Une transition inévitable
Malgré ce contexte difficile, il est clair que la transition vers des pratiques de construction plus respectueuses de l’environnement est désormais indispensable. Néanmoins, cette transition se heurte à plusieurs obstacles.
Le premier est d’ordre économique. Les matériaux et technologies durables ont un coût initial plus élevé. Bien que ces investissements puissent générer des économies substantielles à long terme, ils nécessitent un financement de départ souvent difficile à justifier, surtout dans un marché tendu. La pénurie de main-d’œuvre qualifiée dans le secteur de la construction complique également l’adoption de nouvelles pratiques. La formation des équipes prend du temps et mobilise des ressources supplémentaires, que les entreprises ne sont pas toujours prêtes à allouer.
Ensuite, les aspects réglementaires freinent encore l’innovation. Les normes actuelles et les prescriptions techniques imposées dans les appels d’offres découragent les initiatives en faveur de la durabilité. Quant aux artisans, ils peinent à se positionner sur ce marché lorsque la demande en construction durable reste marginale. Sans demande forte de la part des clients, il est difficile pour eux de sortir des standards habituels.
Le coût de la durabilité
L’écart de coût entre une construction conventionnelle et une construction durable peut varier considérablement, selon les matériaux et les techniques employés. Les estimations placent souvent ce surcoût entre 5 % et 15 %.
Par exemple, les matériaux écologiques tels que le bois certifié, l’isolation naturelle ou les peintures sans COV peuvent majorer le coût global de 5 à 10 %. Les certifications environnementales comme BREEAM ajoutent un surcoût de 2 à 3 %, tandis que l’intégration de technologies durables – panneaux solaires, systèmes de récupération d’eau, etc. – peut augmenter les dépenses de 2 à 3 % supplémentaires.
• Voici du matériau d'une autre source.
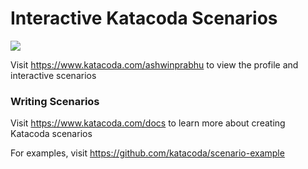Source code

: # Interactive Katacoda Scenarios

[![](http://shields.katacoda.com/katacoda/ashwinprabhu/count.svg)](https://www.katacoda.com/ashwinprabhu "Get your profile on Katacoda.com")

Visit https://www.katacoda.com/ashwinprabhu to view the profile and interactive scenarios

### Writing Scenarios
Visit https://www.katacoda.com/docs to learn more about creating Katacoda scenarios

For examples, visit https://github.com/katacoda/scenario-example
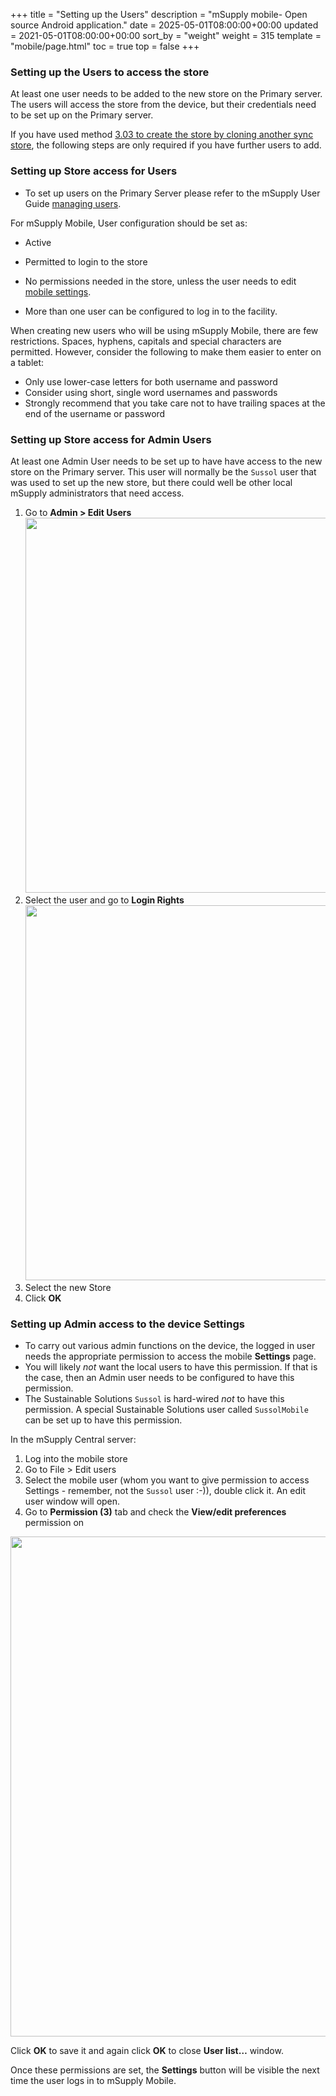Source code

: +++
title = "Setting up the Users"
description = "mSupply mobile- Open source Android application."
date = 2025-05-01T08:00:00+00:00
updated = 2021-05-01T08:00:00+00:00
sort_by = "weight"
weight = 315
template = "mobile/page.html"
toc = true
top = false
+++

### Setting up the Users to access the store

At least one user needs to be added to the new store on the Primary server.  The users will access the store from the device, but their credentials need to be set up on the Primary server.

If you have used method [3.03 to create the store by cloning another sync store](/en:mobile:setup:server_side:create_store#create_store_by_cloning_another_sync_store_using_sync_clone_sync_site), the following steps are only required if you have further users to add.

### Setting up Store access for Users

  * To set up users on the Primary Server please refer to the mSupply User Guide [managing users](http://docs.msupply.org.nz/admin:managing_users).

For mSupply Mobile, User configuration should be set as:

  * Active
  * Permitted to login to the store
  * No permissions needed in the store, unless the user needs to edit [mobile settings](/en:mobile:user_guide:mobile_settings).

  * More than one user can be configured to log in to the facility.

When creating new users who will be using mSupply Mobile, there are few restrictions.  Spaces, hyphens, capitals and special characters are permitted.  However, consider the following to make them easier to enter on a tablet:

  * Only use lower-case letters for both username and password
  * Consider using short, single word usernames and passwords
  * Strongly recommend that you take care not to have trailing spaces at the end of the username or password

### Setting up Store access for Admin Users

At least one Admin User needs to be set up to have have access to the new store on the Primary server.  This user will normally be the `Sussol` user that was used to set up the new store, but there could well be other local mSupply administrators that need access.

  1. Go to **Admin > Edit Users**[<img src="/_media/mobile:mob2_004.jpg?w=600&amp;tok=c320cf" class="mediacenter" loading="lazy" alt="" width="600" />](/_detail/mobile:mob2_004.jpg?id=en%3Amobile%3Asetup%3Aserver_side%3Ausers)
  1. Select the user and go to **Login Rights**[<img src="/_media/mobile:mob2_005.jpg?w=600&amp;tok=0c482f" class="mediacenter" loading="lazy" alt="" width="600" />](/_detail/mobile:mob2_005.jpg?id=en%3Amobile%3Asetup%3Aserver_side%3Ausers)
  1. Select the new Store
  1. Click **OK**

### Setting up Admin access to the device Settings

  * To carry out various admin functions on the device, the logged in user needs the appropriate permission to access the mobile **Settings** page.
  * You will likely *not* want the local users to have this permission.  If that is the case, then an Admin user needs to be configured to have this permission.
  * The Sustainable Solutions `Sussol` is hard-wired *not* to have this permission.  A special Sustainable Solutions user called `SussolMobile` can be set up to have this permission.

In the mSupply Central server:

  1. Log into the mobile store
  1. Go to File > Edit users
  1. Select the mobile user (whom you want to give permission to access Settings - remember, not the `Sussol` user :-)), double click it.  An edit user window will open.
  1. Go to **Permission (3)** tab and check the **View/edit preferences** permission on

[<img src="/_media/en:mobile:user_guide:settings_permission.png?w=800&amp;tok=52dca4" class="mediacenter" loading="lazy" alt="" width="800" />](/_detail/en:mobile:user_guide:settings_permission.png?id=en%3Amobile%3Asetup%3Aserver_side%3Ausers)

Click **OK** to save it and again click **OK** to close **User list…** window.

Once these permissions are set, the **Settings** button will be visible the next time the user logs in to mSupply Mobile.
Malgré le fait que ce ces coûts initiaux soient plus élevés, les avantages à long terme sont indéniables. Les bâtiments durables offrent une meilleure efficacité énergétique, des coûts de maintenance réduits et une valorisation accrue des actifs immobiliers. Ces économies compensent souvent les surcoûts initiaux dans les années qui suivent. Toutefois, cela n’élimine pas la nécessité d’un financement plus important au départ, ce qui constitue un frein pour bon nombre de promoteurs et d’acheteurs.
Un rôle crucial pour les entreprises
Face à ces défis, les entreprises du secteur de la construction ont un rôle crucial à jouer. Adopter la construction durable dès maintenant, c’est préparer l’avenir. Cela permet non seulement de se différencier dans un marché concurrentiel, mais aussi d’anticiper les réglementations environnementales de plus en plus strictes qui se profilent.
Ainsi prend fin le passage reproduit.